Which SQL queries take all the time? Using MaxScale to answer that age old question.

Here we take a look at how one of the example filters supplied with the MaxScale 1.0 beta can answer that simplest of profiling questions – “Which of my database queries run within the MySQL server for the longest time?”.

Why A MaxScale Filter?

MaxScale filters, although they can be thought of as simply a way to modify the SQL requests that pass through MaxScale, are also a good place to insert logging or monitoring. They have the advantage that that receive not just the SQL statements that are sent to the server, but they may also receive the returned results. This means that MaxScale can not just log the query information, but it can also record timestamps related to when it observes different parts of the request or response. As a way to demonstrate this a very simple example filter was constructed for the 1.0 Beta release of MaxScale – the top filter.

What Does Topfilter Do?

The topfilter filter observes both requests being sent to the server and responses begin sent back. It sends both the requests and the responses onwards unmodified, however it takes note of the request contents, provided it is a SQL request, along with a timestamp when it saw the request. When it sees the first response come back from the server it also takes a timestamp and uses the difference as a measure of the execution time of the statement. The longest running queries are retained, along with the execution time data. the number of retained queries can be configured within the MaxScale configuration of the filter. When the client connection is closed a report will be written to file with the longest running queries that were observed for that connection.

How Do I Setup My System

The first step in creating a system to allow you to measure your queries is to configure a MaxScale service that is suitable for your application. That may be any of the supported routers; e.g. the readconnroute or Read/Write Splitter routers. Here we will assume that we only have one server, we are not using MaxScale for the scale-out abilities of the tool, merely as a simple performance tuning aid. Therefore we will use the readconnroute router with the option to connect to any server, the only server we have. The basic configuration for the service is as follows:

[Top10] type=service router=readconnroute servers=dbnode1 user=maxadmin passwd=6628C50E07CCE1F0392EDEEB9D1203F3

The service also requires a listener, to define the port on which MaxScale will listen to requests to connect to the service and to link the service with the protocol module. [Top10 Listener] type=listener service=Top10 protocol=MySQLClient port=7706

We have used port 7706 for MaxScale to listen to incoming requests, this will allow the MaxScale to be located on the same machine as the MySQL/MariaDB server, any port may be chosen by the user provided it is not already in use. If no MySQL instance is running on the same machine the default MySQL port of 3306 may be used.

In this example we will assume we have a single database node; which we will call dbnode1.

The database node should be configured as follows; [dbnode1] type=server address=… port=3306 protocol=MySQLBackend

The address= entry should contain the IP address or a hostname for the server. The assumption here is that the MySQL server is using the default MySQL port of 3306 to listen for incoming requests.

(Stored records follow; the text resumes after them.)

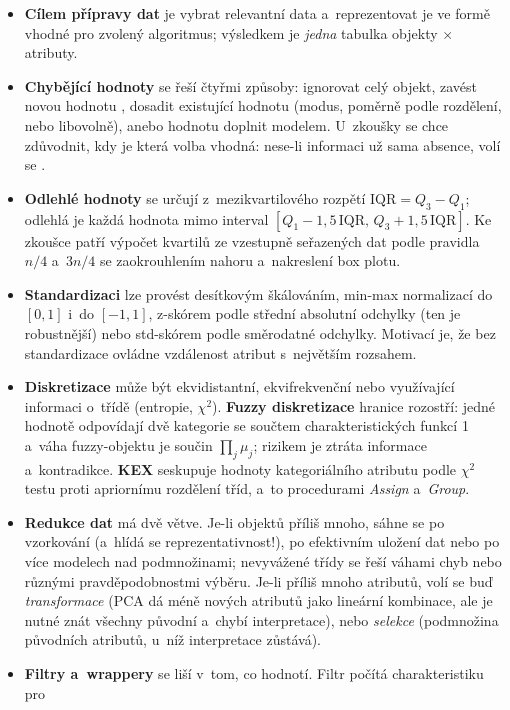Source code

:\documentclass[11pt,a4paper]{article}
\theoremstyle{definition}
\begin{document}
\begin{itemize}
\item \textbf{Cílem přípravy dat} je vybrat relevantní data a~reprezentovat je ve formě
      vhodné pro zvolený algoritmus; výsledkem je \emph{jedna} tabulka objekty $\times$
      atributy.
\item \textbf{Chybějící hodnoty} se řeší čtyřmi způsoby: ignorovat celý objekt, zavést novou
      hodnotu , dosadit existující hodnotu (modus, poměrně podle rozdělení, nebo
      libovolně), anebo hodnotu doplnit modelem. U~zkoušky se chce zdůvodnit, kdy je která
      volba vhodná: nese-li informaci už sama absence, volí se .
\item \textbf{Odlehlé hodnoty} se určují z~mezikvartilového rozpětí $\mathrm{IQR}=Q_3-Q_1$;
      odlehlá je každá hodnota mimo interval
      $[Q_1-1{,}5\,\mathrm{IQR},\,Q_3+1{,}5\,\mathrm{IQR}]$. Ke zkoušce patří výpočet kvartilů
      ze vzestupně seřazených dat podle pravidla $n/4$ a~$3n/4$ se zaokrouhlením nahoru
      a~nakreslení box plotu.
\item \textbf{Standardizaci} lze provést desítkovým škálováním, min-max normalizací do
      $[0,1]$ i~do $[-1,1]$, z-skórem podle střední absolutní odchylky (ten je robustnější)
      nebo std-skórem podle směrodatné odchylky. Motivací je, že bez standardizace ovládne
      vzdálenost atribut s~největším rozsahem.
\item \textbf{Diskretizace} může být ekvidistantní, ekvifrekvenční nebo využívající informaci
      o~třídě (entropie, $\chi^2$). \textbf{Fuzzy diskretizace} hranice rozostří: jedné
      hodnotě odpovídají dvě kategorie se součtem charakteristických funkcí 1 a~váha
      fuzzy-objektu je součin $\prod_j\mu_j$; rizikem je ztráta informace a~kontradikce.
      \textbf{KEX} seskupuje hodnoty kategoriálního atributu podle $\chi^2$ testu proti
      apriornímu rozdělení tříd, a~to procedurami \emph{Assign} a~\emph{Group}.
\item \textbf{Redukce dat} má dvě větve. Je-li objektů příliš mnoho, sáhne se po vzorkování
      (a~hlídá se reprezentativnost!), po efektivním uložení dat nebo po více modelech nad
      podmnožinami; nevyvážené třídy se řeší váhami chyb nebo různými pravděpodobnostmi
      výběru. Je-li příliš mnoho atributů, volí se buď \emph{transformace} (PCA dá méně nových
      atributů jako lineární kombinace, ale je nutné znát všechny původní a~chybí
      interpretace), nebo \emph{selekce} (podmnožina původních atributů, u~níž interpretace
      zůstává).
\item \textbf{Filtry a~wrappery} se liší v~tom, co hodnotí. Filtr počítá charakteristiku pro

\end{itemize}
\end{document}
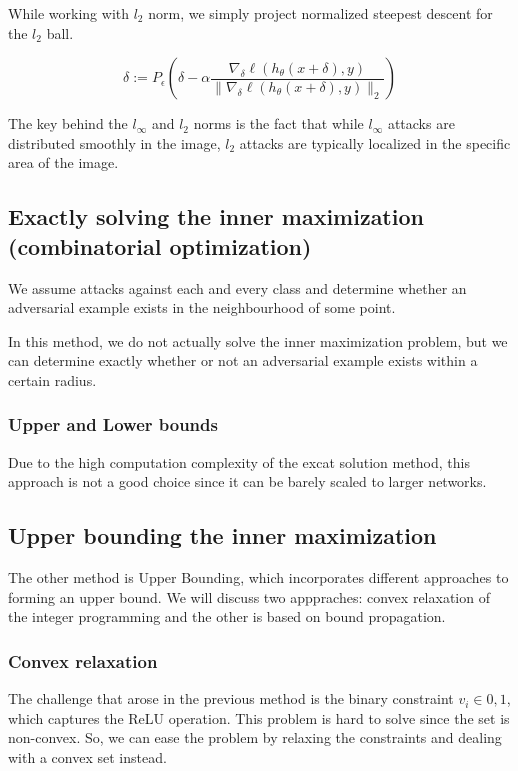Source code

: While working with $l_2$ norm, we simply project normalized steepest descent for the $l_2$ ball. 

\[\delta := P_{\epsilon}\left(\delta - \alpha \frac{\nabla_{\delta} \ell(h_{\theta}(x + \delta), y)}{\|\nabla_{\delta} \ell(h_{\theta}(x + \delta), y)\|_2}\right)\]

The key behind the $l_\infty$ and $l_2$ norms is the fact that while $l_\infty$ attacks are distributed smoothly in the image, 
$l_2$ attacks are typically localized in the specific area of the image. 




\subsection{Exactly solving the inner maximization (combinatorial optimization)}

We assume attacks against each and every class and determine whether an 
adversarial example exists in the neighbourhood of some point.

In this method, we do not actually solve the inner maximization problem, but we can determine exactly whether or not an adversarial
example exists within a certain radius. 



\subsubsection{Upper and Lower bounds}

Due to the high computation complexity of the excat solution method, this approach is not a good choice since it can be barely scaled to larger networks. 

\subsection{Upper bounding the inner maximization}


The other method is Upper Bounding, which incorporates different approaches to forming an upper bound. We will discuss two apppraches: convex relaxation of the integer programming and the other 
is based on bound propagation.

\subsubsection{Convex relaxation}

The challenge that arose in the previous method is the binary constraint $v_i \in {0, 1}$, which 
captures the ReLU operation. This problem is hard to solve since the set is non-convex. 
So, we can ease the problem by relaxing the constraints and dealing with a convex set instead.

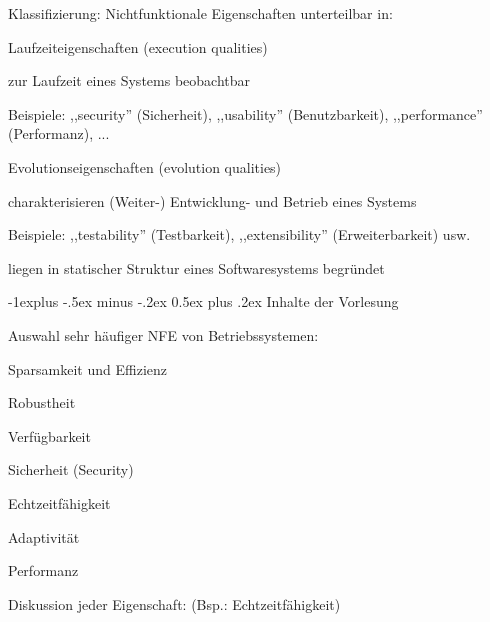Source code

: \documentclass[a4paper]{article}
\makeatletter
\renewcommand{\subsection}{\@startsection{subsection}{2}{0mm}%
 {-1explus -.5ex minus -.2ex}%
 {0.5ex plus .2ex}%
 {\normalfont\normalsize\bfseries}}
\makeatother
\begin{document}
\begin{multicols}{3}
    Klassifizierung: Nichtfunktionale Eigenschaften unterteilbar in:

    \begin{enumerate*}
        \item
        Laufzeiteigenschaften (execution qualities)
        \begin{itemize*}
            \item zur Laufzeit eines Systems beobachtbar
            \item Beispiele: ,,security'' (Sicherheit), ,,usability'' (Benutzbarkeit), ,,performance'' (Performanz), ...
        \end{itemize*}
        \item
        Evolutionseigenschaften (evolution qualities)
        \begin{itemize*}
            \item charakterisieren (Weiter-) Entwicklung- und Betrieb eines Systems
            \item Beispiele: ,,testability'' (Testbarkeit), ,,extensibility'' (Erweiterbarkeit) usw.
        \end{itemize*}
    \end{enumerate*}

    \begin{itemize*}
        \item
        liegen in statischer Struktur eines Softwaresystems begründet
    \end{itemize*}


    \subsection{Inhalte der Vorlesung}

    Auswahl sehr häufiger NFE von Betriebssystemen:

    \begin{itemize*}
        \item
        Sparsamkeit und Effizienz
        \item
        Robustheit
        \item
        Verfügbarkeit
        \item
        Sicherheit (Security)
        \item
        Echtzeitfähigkeit
        \item
        Adaptivität
        \item
        Performanz
    \end{itemize*}

    Diskussion jeder Eigenschaft: (Bsp.: Echtzeitfähigkeit)


\end{multicols}
\end{document}
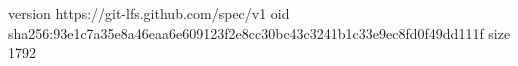 version https://git-lfs.github.com/spec/v1
oid sha256:93e1c7a35e8a46eaa6e609123f2e8cc30bc43c3241b1c33e9ec8fd0f49dd111f
size 1792
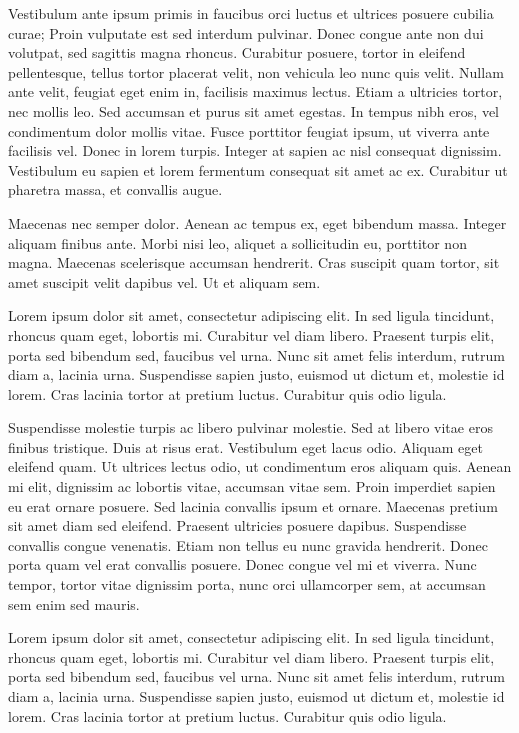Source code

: Vestibulum ante ipsum primis in faucibus orci luctus et ultrices posuere cubilia curae; Proin vulputate est sed interdum pulvinar. Donec congue ante non dui volutpat, sed sagittis magna rhoncus. Curabitur posuere, tortor in eleifend pellentesque, tellus tortor placerat velit, non vehicula leo nunc quis velit. Nullam ante velit, feugiat eget enim in, facilisis maximus lectus. Etiam a ultricies tortor, nec mollis leo. Sed accumsan et purus sit amet egestas. In tempus nibh eros, vel condimentum dolor mollis vitae. Fusce porttitor feugiat ipsum, ut viverra ante facilisis vel. Donec in lorem turpis. Integer at sapien ac nisl consequat dignissim. Vestibulum eu sapien et lorem fermentum consequat sit amet ac ex. Curabitur ut pharetra massa, et convallis augue.

Maecenas nec semper dolor. Aenean ac tempus ex, eget bibendum massa. Integer aliquam finibus ante. Morbi nisi leo, aliquet a sollicitudin eu, porttitor non magna. Maecenas scelerisque accumsan hendrerit. Cras suscipit quam tortor, sit amet suscipit velit dapibus vel. Ut et aliquam sem.

Lorem ipsum dolor sit amet, consectetur adipiscing elit. In sed ligula tincidunt, rhoncus quam eget, lobortis mi. Curabitur vel diam libero. Praesent turpis elit, porta sed bibendum sed, faucibus vel urna. Nunc sit amet felis interdum, rutrum diam a, lacinia urna. Suspendisse sapien justo, euismod ut dictum et, molestie id lorem. Cras lacinia tortor at pretium luctus. Curabitur quis odio ligula.

Suspendisse molestie turpis ac libero pulvinar molestie. Sed at libero vitae eros finibus tristique. Duis at risus erat. Vestibulum eget lacus odio. Aliquam eget eleifend quam. Ut ultrices lectus odio, ut condimentum eros aliquam quis. Aenean mi elit, dignissim ac lobortis vitae, accumsan vitae sem. Proin imperdiet sapien eu erat ornare posuere. Sed lacinia convallis ipsum et ornare. Maecenas pretium sit amet diam sed eleifend. Praesent ultricies posuere dapibus. Suspendisse convallis congue venenatis. Etiam non tellus eu nunc gravida hendrerit. Donec porta quam vel erat convallis posuere. Donec congue vel mi et viverra. Nunc tempor, tortor vitae dignissim porta, nunc orci ullamcorper sem, at accumsan sem enim sed mauris. 


Lorem ipsum dolor sit amet, consectetur adipiscing elit. In sed ligula tincidunt, rhoncus quam eget, lobortis mi. Curabitur vel diam libero. Praesent turpis elit, porta sed bibendum sed, faucibus vel urna. Nunc sit amet felis interdum, rutrum diam a, lacinia urna. Suspendisse sapien justo, euismod ut dictum et, molestie id lorem. Cras lacinia tortor at pretium luctus. Curabitur quis odio ligula.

For completeness we should also add a monitor module that can determine if the node is in the correct state to communicate. This is more important if the backend is not a single database server, but a cluster of servers. It is good practice to always include a monitor even when only a single node is configured as it allows for ease of extension to a cluster and provides more information as to the state of the system. [MySQLMonitor] type=monitor module=mysqlmon servers=dbnode1 user=maxmonitor passwd= 6628C50E37CCE1F0392EDEEB9D1403F3

We now have a configuration that basically allows MaxScale to be used as a pure proxy for accesses to the database. There is no intelligence within MaxScale begin used, as we have not options to route to more than a single database. Although the principles here are still true if multiple backend databases are given and the more usual scale-out properties of MaxScale are used, in order to reduce the complexity and illustrate the technique only a single backend database has been used here.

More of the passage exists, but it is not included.